Dans la plupart des systèmes scolaires des nations occidentales – et sans doute largement au-delà –, l'enseignement de la langue maternelle est confronté à un ensemble de difficultés qui engendrent régulièrement des diagnostics de crise, ou d'état endémique d'inadaptation et d'échec de ce type de formation. Un premier ordre de difficultés a trait au faible niveau de maîtrise de la langue atteint par une part non négligeable des élèves en fin de scolarité obligatoire, avec pour conséquence une persistance de l'illettrisme, voire de l'analphabétisme. D'autres difficultés sont liées aux rapports existant entre la langue maternelle (qui est en fait la langue nationale, ou une des langues nationales, érigée en langue d'enseignement) et les pratiques verbales effectives des élèves ; elles découlent notamment du fait que la stratification sociale génère des pratiques langagières qui s'écartent plus ou moins de la norme dominante régissant le fonctionnement de la langue nationale, ou encore des problèmes que pose l'intégration linguistique et culturelle de populations scolaires, toujours plus nombreuses, issues de l'immigration. Ces difficultés ne constituent qu'une partie des obstacles que doivent surmonter les formateurs et les enseignants pour parvenir à l'efficacité souhaitée par les décideurs politiques et la société tout entière.
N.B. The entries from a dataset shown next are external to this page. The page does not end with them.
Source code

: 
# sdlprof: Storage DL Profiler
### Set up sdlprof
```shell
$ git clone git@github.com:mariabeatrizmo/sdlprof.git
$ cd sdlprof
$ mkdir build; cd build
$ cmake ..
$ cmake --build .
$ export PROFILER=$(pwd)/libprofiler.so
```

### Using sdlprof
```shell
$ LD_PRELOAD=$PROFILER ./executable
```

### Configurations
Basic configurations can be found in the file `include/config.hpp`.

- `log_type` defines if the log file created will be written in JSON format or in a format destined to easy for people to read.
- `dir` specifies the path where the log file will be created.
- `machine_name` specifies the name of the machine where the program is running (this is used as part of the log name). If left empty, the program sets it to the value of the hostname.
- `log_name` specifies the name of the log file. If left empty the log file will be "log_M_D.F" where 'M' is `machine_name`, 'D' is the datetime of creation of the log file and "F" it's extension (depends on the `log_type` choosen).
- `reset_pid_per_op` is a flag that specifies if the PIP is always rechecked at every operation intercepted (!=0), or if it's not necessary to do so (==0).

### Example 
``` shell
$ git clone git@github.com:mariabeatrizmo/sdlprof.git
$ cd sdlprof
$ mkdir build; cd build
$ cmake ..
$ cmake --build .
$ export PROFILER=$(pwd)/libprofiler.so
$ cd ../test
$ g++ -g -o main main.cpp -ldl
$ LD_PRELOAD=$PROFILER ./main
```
Parfois, comme dans le contexte francophone, le sentiment de crise de l'enseignement de la langue se double d'une appréhension concernant le devenir même de cette langue ; celle-ci y est conçue comme un patrimoine menacé par les effets conjugués de l'anglomanie, d'un relâchement généralisé du code employé à l'oral et à l'écrit, de l'éclatement de la prétendue unicité du français en toutes sortes d'idiomes communautaires, techniques ou professionnels, assimilés à des jargons ou à des langues de bois.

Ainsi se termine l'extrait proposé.